Given the recent chatter about top Republicans searching for a Trump replacement in case he quits the race, this description of a panicked realization in the GOP seems to be spot-on. Kagan was apparently prompted to action by Trump’s reaction to the DNC, particularly his feud with Khzir Khan, in which he has played the part of an angry middle schooler who lost at kickball. Kagan wrote that “Trump’s response to the assorted speakers at the Democratic National Convention has not been rational.”
For Vox founder Ezra Klein, the moment of realization came the day after the RNC, when Trump gave a press conference in which he inexplicably continues to focus on the debunked conspiracy theory that Ted Cruz’s father was connected to the Kennedy assassination. Writing at the time, Klein asked, “Have we stopped to appreciate how crazy Donald Trump has gotten recently?” He then went on to say, “There was no reason for Trump to say any of this. Trump had just accepted the Republican Party’s nomination for president. Cruz had been vanquished, booed off the stage. Trump’s opponent, now, was Hillary Clinton. But he couldn’t help himself. He couldn’t stay on message, he couldn’t suppress the crazy, for 24 hours.”
Writing on Twitter last month, Stuart Stevens, a prominent Republican strategist who headed Mitt Romney’s 2012 campaign wrote bluntly, “We can gloss over it, laugh about it, analyze it. But Donald Trump is not a well man.”
Speakers at last week’s DNC were also quick to question Trump’s sanity. Former New York mayor Michael Bloomberg suggested Trump was unhinged by endorsing Hillary Clinton with an exhortation to “elect a sane, competent person.” Never one to mince words, the eccentric fellow billionaire and Dallas Mavericks owner Mark Cuban told CNN this weekend that Trump had gone “batshit crazy.”
For anyone who has watched Fox News, read Breitbart, or listened to the right-wing of the Republican Party over the past eight years, insanity in the GOP is clearly nothing new. And indeed many commentators have made the connection between many Republicans’ delusionally distorted view of reality under Obama and the rise of Trump. Writing in the conservative Weekly Standard last week, Steve Hayes said that “Yes, Donald Trump is crazy.
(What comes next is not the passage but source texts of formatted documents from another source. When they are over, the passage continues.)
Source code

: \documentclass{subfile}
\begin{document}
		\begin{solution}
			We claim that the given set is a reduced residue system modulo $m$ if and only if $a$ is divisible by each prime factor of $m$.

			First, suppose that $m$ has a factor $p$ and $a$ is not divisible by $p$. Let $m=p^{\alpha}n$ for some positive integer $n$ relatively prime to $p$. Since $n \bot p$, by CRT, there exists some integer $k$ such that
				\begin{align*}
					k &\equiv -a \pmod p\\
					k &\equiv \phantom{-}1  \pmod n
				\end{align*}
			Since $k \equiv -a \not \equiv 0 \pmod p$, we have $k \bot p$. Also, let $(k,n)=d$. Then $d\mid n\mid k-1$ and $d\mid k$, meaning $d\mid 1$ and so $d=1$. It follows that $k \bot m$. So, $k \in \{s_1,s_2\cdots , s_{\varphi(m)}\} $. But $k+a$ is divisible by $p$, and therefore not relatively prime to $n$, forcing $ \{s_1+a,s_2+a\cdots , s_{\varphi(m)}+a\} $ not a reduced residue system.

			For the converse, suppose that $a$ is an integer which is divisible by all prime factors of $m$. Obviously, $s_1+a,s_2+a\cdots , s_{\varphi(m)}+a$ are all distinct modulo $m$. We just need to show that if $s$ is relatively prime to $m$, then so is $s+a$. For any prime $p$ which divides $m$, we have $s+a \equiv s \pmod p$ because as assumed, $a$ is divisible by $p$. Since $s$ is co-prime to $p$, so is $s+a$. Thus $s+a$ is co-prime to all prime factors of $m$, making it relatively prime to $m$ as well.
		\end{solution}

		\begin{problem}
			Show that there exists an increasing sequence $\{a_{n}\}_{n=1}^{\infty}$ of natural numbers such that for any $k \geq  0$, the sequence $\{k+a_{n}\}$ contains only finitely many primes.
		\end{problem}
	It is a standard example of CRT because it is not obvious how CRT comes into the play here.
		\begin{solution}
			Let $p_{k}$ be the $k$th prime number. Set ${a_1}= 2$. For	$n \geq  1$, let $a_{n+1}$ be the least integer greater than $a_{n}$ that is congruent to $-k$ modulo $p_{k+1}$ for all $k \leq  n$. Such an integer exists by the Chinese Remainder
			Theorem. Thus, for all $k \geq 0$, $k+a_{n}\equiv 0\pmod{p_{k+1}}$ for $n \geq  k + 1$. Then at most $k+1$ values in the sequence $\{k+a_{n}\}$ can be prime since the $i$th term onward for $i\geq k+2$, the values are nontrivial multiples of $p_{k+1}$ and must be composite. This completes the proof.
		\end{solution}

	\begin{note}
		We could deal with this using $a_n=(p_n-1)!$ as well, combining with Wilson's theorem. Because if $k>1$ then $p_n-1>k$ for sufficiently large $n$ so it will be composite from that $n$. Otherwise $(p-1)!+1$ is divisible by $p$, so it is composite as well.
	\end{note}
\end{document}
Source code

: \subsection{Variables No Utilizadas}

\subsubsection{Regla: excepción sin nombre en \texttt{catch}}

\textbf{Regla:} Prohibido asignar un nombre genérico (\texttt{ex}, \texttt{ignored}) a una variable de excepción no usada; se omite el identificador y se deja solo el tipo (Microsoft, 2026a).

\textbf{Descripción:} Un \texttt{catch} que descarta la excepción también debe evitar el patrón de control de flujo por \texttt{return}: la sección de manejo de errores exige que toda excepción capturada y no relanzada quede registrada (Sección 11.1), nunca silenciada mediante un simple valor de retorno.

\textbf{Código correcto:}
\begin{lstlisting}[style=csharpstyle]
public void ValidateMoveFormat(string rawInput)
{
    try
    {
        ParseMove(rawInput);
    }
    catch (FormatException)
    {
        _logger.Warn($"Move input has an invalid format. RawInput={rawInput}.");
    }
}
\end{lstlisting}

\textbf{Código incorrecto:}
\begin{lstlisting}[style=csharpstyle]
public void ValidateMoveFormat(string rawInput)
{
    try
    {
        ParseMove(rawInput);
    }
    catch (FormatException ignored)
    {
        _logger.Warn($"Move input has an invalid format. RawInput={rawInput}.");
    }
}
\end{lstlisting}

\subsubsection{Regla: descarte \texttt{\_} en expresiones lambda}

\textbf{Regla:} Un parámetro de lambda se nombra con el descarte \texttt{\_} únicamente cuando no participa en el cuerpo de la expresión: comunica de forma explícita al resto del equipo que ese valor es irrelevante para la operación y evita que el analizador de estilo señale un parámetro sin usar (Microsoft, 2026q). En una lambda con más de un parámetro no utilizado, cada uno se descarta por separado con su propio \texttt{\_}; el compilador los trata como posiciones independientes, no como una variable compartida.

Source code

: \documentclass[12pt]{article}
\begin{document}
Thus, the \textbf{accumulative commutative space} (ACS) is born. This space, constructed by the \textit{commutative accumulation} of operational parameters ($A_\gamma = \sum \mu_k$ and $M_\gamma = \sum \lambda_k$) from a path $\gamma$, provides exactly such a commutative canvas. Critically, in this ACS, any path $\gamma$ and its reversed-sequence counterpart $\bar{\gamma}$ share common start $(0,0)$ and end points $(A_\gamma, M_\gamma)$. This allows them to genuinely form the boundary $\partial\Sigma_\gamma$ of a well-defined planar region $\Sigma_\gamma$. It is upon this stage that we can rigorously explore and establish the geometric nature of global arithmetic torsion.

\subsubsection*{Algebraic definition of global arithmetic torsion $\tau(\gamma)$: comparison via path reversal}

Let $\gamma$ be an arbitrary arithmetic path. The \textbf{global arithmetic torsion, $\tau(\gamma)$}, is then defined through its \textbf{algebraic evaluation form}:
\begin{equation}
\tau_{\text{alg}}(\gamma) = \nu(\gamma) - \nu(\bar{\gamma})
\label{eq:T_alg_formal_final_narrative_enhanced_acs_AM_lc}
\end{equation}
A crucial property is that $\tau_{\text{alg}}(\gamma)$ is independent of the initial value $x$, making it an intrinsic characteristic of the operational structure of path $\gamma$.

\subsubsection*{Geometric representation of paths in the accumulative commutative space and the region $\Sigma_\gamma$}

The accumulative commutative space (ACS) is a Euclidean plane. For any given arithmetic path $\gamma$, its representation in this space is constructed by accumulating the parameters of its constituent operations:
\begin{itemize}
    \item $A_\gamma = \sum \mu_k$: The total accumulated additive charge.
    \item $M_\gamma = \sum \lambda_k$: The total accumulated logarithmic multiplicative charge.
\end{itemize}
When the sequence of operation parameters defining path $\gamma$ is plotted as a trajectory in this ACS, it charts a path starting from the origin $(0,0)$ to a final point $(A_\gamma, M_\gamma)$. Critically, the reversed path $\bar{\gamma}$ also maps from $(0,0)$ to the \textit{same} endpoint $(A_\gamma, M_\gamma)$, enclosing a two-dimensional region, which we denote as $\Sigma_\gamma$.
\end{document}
And, yes, the Republican party owns his insanity.”
An even more blistering critique came from columnist David Brooks, who wrote last week in The New York Times, “I almost don’t blame Trump. He is a morally untethered, spiritually vacuous man who appears haunted by multiple personality disorders. It is the ‘sane’ and ‘reasonable’ Republicans who deserve the shame.”
Even Trump’s biographer, Michael D’Antonio, has implicitly criticized his grasp on reality. Writing in an op-Ed for CNN, D’Antonio argued that Trump is not “crazy” in the traditional sense but instead suffers from narcissistic delusions of grandeur, so that he “sees the world as a constant struggle for victory and lacks a moral compass.”
The terrifying potentialities that a Trump presidency presents have long been self-evident, but as the questions about the nominee’s very grasp on reality become more and more acute, the possibility of his inhabiting the White House comes to look like an existential threat to American democracy itself.
James DeVinne is a student at American University in Washington, DC majoring in International Service with a focus on the Middle East and South Asia. He is a founding member of Occupy Baltimore and interns at the Tahrir Institute for Middle East Policy.